No fue así. Eva no quería regalos, ni tío, ni perdones, ni reyes magos, ni
comer, ni nada. Aislada en su infantil habitación, juraba infantil venganza:
“¡Na ma da la gana zalir, y na ma da la gana loz juguetez!¡Me voy a quedar
aquí para ziempre, hala!”
Hundido definitivamente, el fracasado clon del rey Melchor se
sentó ante el televisor, silencioso y resignado, dando por terminado lo que
debía haber sido un día memorable para los tres.
Sonó el teléfono. Era su compañero “Gaspar” interesándose por la pequeña.
Félix agradeció el gesto y le deseó una feliz tarde de reyes en compañía de los
suyos. Tras beberse a pequeños sorbos un caldo caliente que le acercó su cuñada
con la noticia de que Eva se había quedado dormida del puro esfuerzo de llorar,
sintió que también se le cerraban los ojos, y se dejó mecer en brazos de
Morfeo. Demasiadas emociones, las de aquella mañana. Nadie quiso comer.

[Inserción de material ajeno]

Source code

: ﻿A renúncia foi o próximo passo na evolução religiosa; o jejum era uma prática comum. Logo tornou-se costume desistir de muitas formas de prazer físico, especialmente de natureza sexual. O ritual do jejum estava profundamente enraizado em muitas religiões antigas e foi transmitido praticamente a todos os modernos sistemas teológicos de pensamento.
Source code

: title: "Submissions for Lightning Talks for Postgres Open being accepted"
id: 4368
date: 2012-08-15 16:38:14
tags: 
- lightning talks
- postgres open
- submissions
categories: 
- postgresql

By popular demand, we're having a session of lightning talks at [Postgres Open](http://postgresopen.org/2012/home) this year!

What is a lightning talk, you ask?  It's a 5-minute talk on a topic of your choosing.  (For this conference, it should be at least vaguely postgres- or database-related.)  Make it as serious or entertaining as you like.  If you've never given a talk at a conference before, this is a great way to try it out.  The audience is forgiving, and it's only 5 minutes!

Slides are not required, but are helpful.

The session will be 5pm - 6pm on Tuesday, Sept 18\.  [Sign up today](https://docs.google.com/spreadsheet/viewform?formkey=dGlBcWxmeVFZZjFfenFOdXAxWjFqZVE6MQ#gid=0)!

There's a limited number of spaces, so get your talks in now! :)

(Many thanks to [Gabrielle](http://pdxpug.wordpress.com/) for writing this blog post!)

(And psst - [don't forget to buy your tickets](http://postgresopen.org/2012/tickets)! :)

Un timbrazo le despertó a media tarde. Su cuñada salió de la habitación de
la niña con cara somnolienta. Se miraron ambos, preguntándose quién podría ser,
puesto que a nadie esperaban.
La mamá de Eva entreabrió la puerta, y gritó:
“¡Pero, qué es esto!”
El tío Félix se levantó sobresaltado y terminó de abrir la puerta, para
mirar.
“Buenas tardes, creo que ya me conocen, soy Melchor, mago de
Oriente”.
Eva, como accionada por un resorte, saltó de la cama y salió de su cuarto,
con la misma cara de sorpresa que adoptaron su madre y su tío. Ninguno tenía el
valor de hablar, ni de moverse.
“Tú debes ser Félix, ¿verdad? Y usted, su cuñada. Un placer”.
Se dejaron estrechar la mano, sin poder salir del asombro, aunque Félix
adivinó que su compañero, el que le hubo telefoneado alguna hora antes, quiso
echarle una mano que valía oro. Le sonrió. Eso era un amigo, sí, señor.
-¿Qué se le ofrece… Majestad? (Titubeó, sabiendo presente a la niña).
-He venido a darte las gracias por haberme suplido esta mañana con los
niños. Con estos fríos, he agarrado un catarro monumental y he pasado una noche
horrible. Fue un detalle que te ofrecieras a vestirte como yo y salir a escena.
De no ser por ti, mis compañeros habrían tenido el doble de trabajo.
-¡Ez que mi tio Feli é muyyyyyyy bueno! ¿Zabez?
Evita se enganchó a la capa del “rey Melchor”, risueña, como si no hubiera
llorado nunca, mirando de nuevo a los pies del mago, no fuera que
la timaran de nuevo.
-¡Hola, Eva! ¿Me invitas a entrar? ¡He venido a abrir los regalos
contigo!
-¡Zí, paza!, -exclamó, tirando de su túnica hacia el interior.
- A tu compañero hay que dedicarle una fiesta.- Murmuró la mamá al oído de
Félix, que permanecía de pie, junto al umbral de la puerta, dudando si aquello
terminaba de ser real.
Como si hubieran pasado media vida juntos abriendo paquetes, la pequeña y
el mago se tiraron al suelo y, rompiendo papel por aquí, y papel por allá, una
sonrisa definitiva fue asomando a la boquita de la chiquilla, que acabó
saltando entusiasmada junto a Melchor, junto a su madre y junto a su tío, al
que definitivamente perdonó, orgullosa del favor que éste le había hecho nada
menos que a un rey, esa misma mañana.
-¿Ya no eztáz enfermito?,- le preguntó, colocando su manita sobre la frente
del barbudo “Melchor”. Éste, estaba segura, sí era el de verdad.
-Para nada, pequeña. Tú me has terminado de curar con este recibimiento. Y
tu tío ha sido muy bueno conmigo, sustituyéndome para que pudiera recuperarme.
¿Estaba guapo disfrazado de mí?
-Noooo… eztaba muy feo, y lleva laz botaz muyyyy zuziaaaaz…
Félix recordó el guiño que su compañero había dedicado a la criatura esa
misma mañana. Le gustaba aquella complicidad entre ambos, y egoístamente
admitió para sus adentros que le había venido bien que surgiera.
A la tarde siguiente, volvió a la Asociación con una botellita de licor
cuidadosamente envuelta, que entregó a su leal compañero nada más llegar.
-¿Y esto?
-Por el detalle que tuviste conmigo. Lo mereces.
-Pero hombre, qué menos que una llamada. Me había quedado preocupado por la
niña.
-Si, claro, una llamada. Y después… lo del rey... ¿Eh?- Sonrió.
-¿Qué rey?
Agradeciéndole de nuevo el obsequio, le dio dos afectuosas palmaditas en la
espalda y se dirigió al salón de juntas, donde casi un centenar de socios
esperaban ante una breve merienda, deseosos de narrarse unos a otros las
alegrías de los pequeños que acudieron allá, en la mañana de Reyes Magos.